Les murs de ce bâti sont de vrais musées minéralogiques avec une grande variété de roches (granites ou gneiss gris, amphibolites vertes, quartzites blanc à l’aspect nacré, dolomies brunes, grès sombres), toutes roches dures prélevées dans le haut bassin de l’Isère, en Vanoise et plus à l’aval à la traversée de la chaîne de Belledonne. On y voit beaucoup de blocs calcaires anonymes de mauvaise qualité provenant des basses pentes du massif des Bauges et de la Chartreuse mais aussi quelques exemplaires d’un beau calcaire ivoirin orné de grosses coquilles de fossiles (des rudistes) : l’urgonien des sommets de Chartreuse (Dent de Crolles), blocs tombés sur le glacier quand sa surface était au plus haut du versant.

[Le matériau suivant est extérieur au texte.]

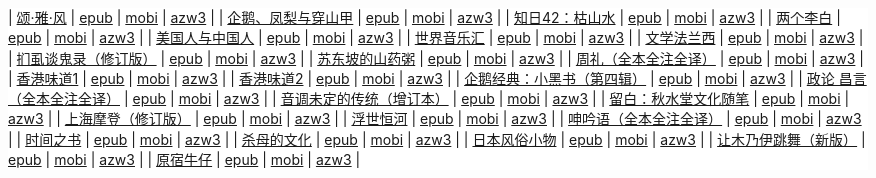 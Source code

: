 | [颂·雅·风](http://ct.dalanmei.com/f/31084289-572114532-0b08f6) | [epub](http://ct.dalanmei.com/f/31084289-572114532-0b08f6) | [mobi](http://ct.dalanmei.com/f/31084289-571712912-7f9c65) | [azw3](http://ct.dalanmei.com/f/31084289-572131216-53fc84) |
| [企鹅、凤梨与穿山甲](http://ct.dalanmei.com/f/31084289-572114596-4aa8f0) | [epub](http://ct.dalanmei.com/f/31084289-572114596-4aa8f0) | [mobi](http://ct.dalanmei.com/f/31084289-571712524-36349a) | [azw3](http://ct.dalanmei.com/f/31084289-572132090-89c8d4) |
| [知日42：枯山水](http://ct.dalanmei.com/f/31084289-572114653-d25761) | [epub](http://ct.dalanmei.com/f/31084289-572114653-d25761) | [mobi](http://ct.dalanmei.com/f/31084289-571712034-c39fae) | [azw3](http://ct.dalanmei.com/f/31084289-572132869-a6903e) |
| [两个李白](http://ct.dalanmei.com/f/31084289-572114672-4978e1) | [epub](http://ct.dalanmei.com/f/31084289-572114672-4978e1) | [mobi](http://ct.dalanmei.com/f/31084289-571711921-56395d) | [azw3](http://ct.dalanmei.com/f/31084289-572133002-f6130f) |
| [美国人与中国人](http://ct.dalanmei.com/f/31084289-572114716-6394ef) | [epub](http://ct.dalanmei.com/f/31084289-572114716-6394ef) | [mobi](http://ct.dalanmei.com/f/31084289-571711640-b65377) | [azw3](http://ct.dalanmei.com/f/31084289-572133585-c88459) |
| [世界音乐汇](http://ct.dalanmei.com/f/31084289-572114732-a3854d) | [epub](http://ct.dalanmei.com/f/31084289-572114732-a3854d) | [mobi](http://ct.dalanmei.com/f/31084289-571711624-6797f7) | [azw3](http://ct.dalanmei.com/f/31084289-572133696-c45674) |
| [文学法兰西](http://ct.dalanmei.com/f/31084289-572114800-2fd94b) | [epub](http://ct.dalanmei.com/f/31084289-572114800-2fd94b) | [mobi](http://ct.dalanmei.com/f/31084289-571711261-86da23) | [azw3](http://ct.dalanmei.com/f/31084289-572134084-f25ff7) |
| [扪虱谈鬼录（修订版）](http://ct.dalanmei.com/f/31084289-572114833-77ccf3) | [epub](http://ct.dalanmei.com/f/31084289-572114833-77ccf3) | [mobi](http://ct.dalanmei.com/f/31084289-571711193-7a0bd0) | [azw3](http://ct.dalanmei.com/f/31084289-572134295-5765a1) |
| [苏东坡的山药粥](http://ct.dalanmei.com/f/31084289-572114904-56208d) | [epub](http://ct.dalanmei.com/f/31084289-572114904-56208d) | [mobi](http://ct.dalanmei.com/f/31084289-571710748-85d79e) | [azw3](http://ct.dalanmei.com/f/31084289-572134810-dbeb0a) |
| [周礼（全本全注全译）](http://ct.dalanmei.com/f/31084289-572115029-9f1369) | [epub](http://ct.dalanmei.com/f/31084289-572115029-9f1369) | [mobi](http://ct.dalanmei.com/f/31084289-571710003-396b0b) | [azw3](http://ct.dalanmei.com/f/31084289-572135797-4090dc) |
| [香港味道1](http://ct.dalanmei.com/f/31084289-572115033-38a577) | [epub](http://ct.dalanmei.com/f/31084289-572115033-38a577) | [mobi](http://ct.dalanmei.com/f/31084289-571709980-0d5fcc) | [azw3](http://ct.dalanmei.com/f/31084289-572135876-0798af) |
| [香港味道2](http://ct.dalanmei.com/f/31084289-572115064-9f01ab) | [epub](http://ct.dalanmei.com/f/31084289-572115064-9f01ab) | [mobi](http://ct.dalanmei.com/f/31084289-571709839-86a658) | [azw3](http://ct.dalanmei.com/f/31084289-572136068-aabd9c) |
| [企鹅经典：小黑书（第四辑）](http://ct.dalanmei.com/f/31084289-572115118-18c579) | [epub](http://ct.dalanmei.com/f/31084289-572115118-18c579) | [mobi](http://ct.dalanmei.com/f/31084289-571709556-cbb379) | [azw3](http://ct.dalanmei.com/f/31084289-572136261-32fa58) |
| [政论 昌言（全本全注全译）](http://ct.dalanmei.com/f/31084289-572115141-7ab305) | [epub](http://ct.dalanmei.com/f/31084289-572115141-7ab305) | [mobi](http://ct.dalanmei.com/f/31084289-571709444-3b54cd) | [azw3](http://ct.dalanmei.com/f/31084289-572136350-d7f1e2) |
| [音调未定的传统（增订本）](http://ct.dalanmei.com/f/31084289-572115354-e8b623) | [epub](http://ct.dalanmei.com/f/31084289-572115354-e8b623) | [mobi](http://ct.dalanmei.com/f/31084289-571708614-190adf) | [azw3](http://ct.dalanmei.com/f/31084289-572137110-0d9a72) |
| [留白：秋水堂文化随笔](http://ct.dalanmei.com/f/31084289-572115440-951b48) | [epub](http://ct.dalanmei.com/f/31084289-572115440-951b48) | [mobi](http://ct.dalanmei.com/f/31084289-571708370-68680d) | [azw3](http://ct.dalanmei.com/f/31084289-572137369-4fcd5c) |
| [上海摩登（修订版）](http://ct.dalanmei.com/f/31084289-572115444-6a7590) | [epub](http://ct.dalanmei.com/f/31084289-572115444-6a7590) | [mobi](http://ct.dalanmei.com/f/31084289-571708369-4725c5) | [azw3](http://ct.dalanmei.com/f/31084289-572137400-a2ea00) |
| [浮世恒河](http://ct.dalanmei.com/f/31084289-572115499-0a2bd1) | [epub](http://ct.dalanmei.com/f/31084289-572115499-0a2bd1) | [mobi](http://ct.dalanmei.com/f/31084289-571707788-9cd974) | [azw3](http://ct.dalanmei.com/f/31084289-572137966-9702d4) |
| [呻吟语（全本全注全译）](http://ct.dalanmei.com/f/31084289-572115617-f384ec) | [epub](http://ct.dalanmei.com/f/31084289-572115617-f384ec) | [mobi](http://ct.dalanmei.com/f/31084289-571705830-8044ed) | [azw3](http://ct.dalanmei.com/f/31084289-572138956-224663) |
| [时间之书](http://ct.dalanmei.com/f/31084289-572115670-b68abd) | [epub](http://ct.dalanmei.com/f/31084289-572115670-b68abd) | [mobi](http://ct.dalanmei.com/f/31084289-571705700-3b8639) | [azw3](http://ct.dalanmei.com/f/31084289-572139450-6d9d0a) |
| [杀母的文化](http://ct.dalanmei.com/f/31084289-572115728-174920) | [epub](http://ct.dalanmei.com/f/31084289-572115728-174920) | [mobi](http://ct.dalanmei.com/f/31084289-571705280-549d81) | [azw3](http://ct.dalanmei.com/f/31084289-572140155-f94b67) |
| [日本风俗小物](http://ct.dalanmei.com/f/31084289-572115753-cbbf97) | [epub](http://ct.dalanmei.com/f/31084289-572115753-cbbf97) | [mobi](链接未找到) | [azw3](http://ct.dalanmei.com/f/31084289-572140354-8c3998) |
| [让木乃伊跳舞（新版）](http://ct.dalanmei.com/f/31084289-572115965-4598d4) | [epub](http://ct.dalanmei.com/f/31084289-572115965-4598d4) | [mobi](http://ct.dalanmei.com/f/31084289-571689593-90ad52) | [azw3](http://ct.dalanmei.com/f/31084289-572151831-2c62d0) |
| [原宿牛仔](http://ct.dalanmei.com/f/31084289-572116231-ba02a9) | [epub](http://ct.dalanmei.com/f/31084289-572116231-ba02a9) | [mobi](http://ct.dalanmei.com/f/31084289-571674595-527c8d) | [azw3](http://ct.dalanmei.com/f/31084289-572170811-a639b0) |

Mais les habitants des villages du pied de Chartreuse, de Meylan au Touvet, ont très vite découvert qu’il y avait de la belle pierre de taille dans les éboulis qu’ils exploitaient sur leurs versants : de gros à très gros blocs de calcaire provenant de la corniche sommitale du Mont Saint-Eynard qui se poursuit au-delà de la Combe du Manival par les entablements horizontaux sous le plateau des Petites Roches. Quelques-uns de ces blocs sont encore en place dans les taillis du versant, comme la Pierre Grosse de Saint-Ismier.

Ce calcaire gris-clair compact est parfois à grain fin mais généralement conglomératique, contenant souvent des débris de fossiles (ammonites, bélemnites). Cette roche dure, homogène, est idéale pour la taille de pierres d’angles, d’encadrements et de linteaux d’ouvertures, d’appuis de fenêtres ou de dalles d’extérieur. On la retrouve partout dans le bâti ancien de ces villages, et aussi à Saint-Nazaire-les-Eymes. C’est très probablement dans les raides pentes sous les Grand Crêts, chez leurs voisins Ismérusiens, que les anciens Saint-Nazairois sont allés exploiter ce calcaire, en ignorant probablement qu’ils manipulaient une matière déposée il y a 140 millions d’années au fond d’un océan tropical. Reste à comprendre comment ils ont pu acheminer ces pierres parfois énormes, en franchissant le Manival, jusqu’à leur destination finale : une question qui ne peut qu’interpeller les passionnés de l’histoire du patrimoine.

GLOSSAIRE

Amphibolite : roche métamorphique riche en amphibole (silicate ferro-magnésien vert) associée à des lits feldspathiques clairs. Abondante dans la chaîne de Belledonne.

Bloc erratique : bloc rocheux plus ou moins volumineux transporté par un glacier

Dolomie : roche sédimentaire voisine du calcaire, formée de dolomite (carbonate de calcium et magnésium). Très abondante en Vanoise.

Gneiss : roche métamorphique où les minéraux usuels  (quartz, feldspaths, micas et autres silicates) sont disposés en lits plus ou moins réguliers.

Granite : roche « plutonique » grenue banale dont les minéraux habituels semblables à ceux des gneiss n’ont pas d’orientation particulière. Abondante, avec les gneiss, dans la partie savoyarde de la chaîne de Belledonne.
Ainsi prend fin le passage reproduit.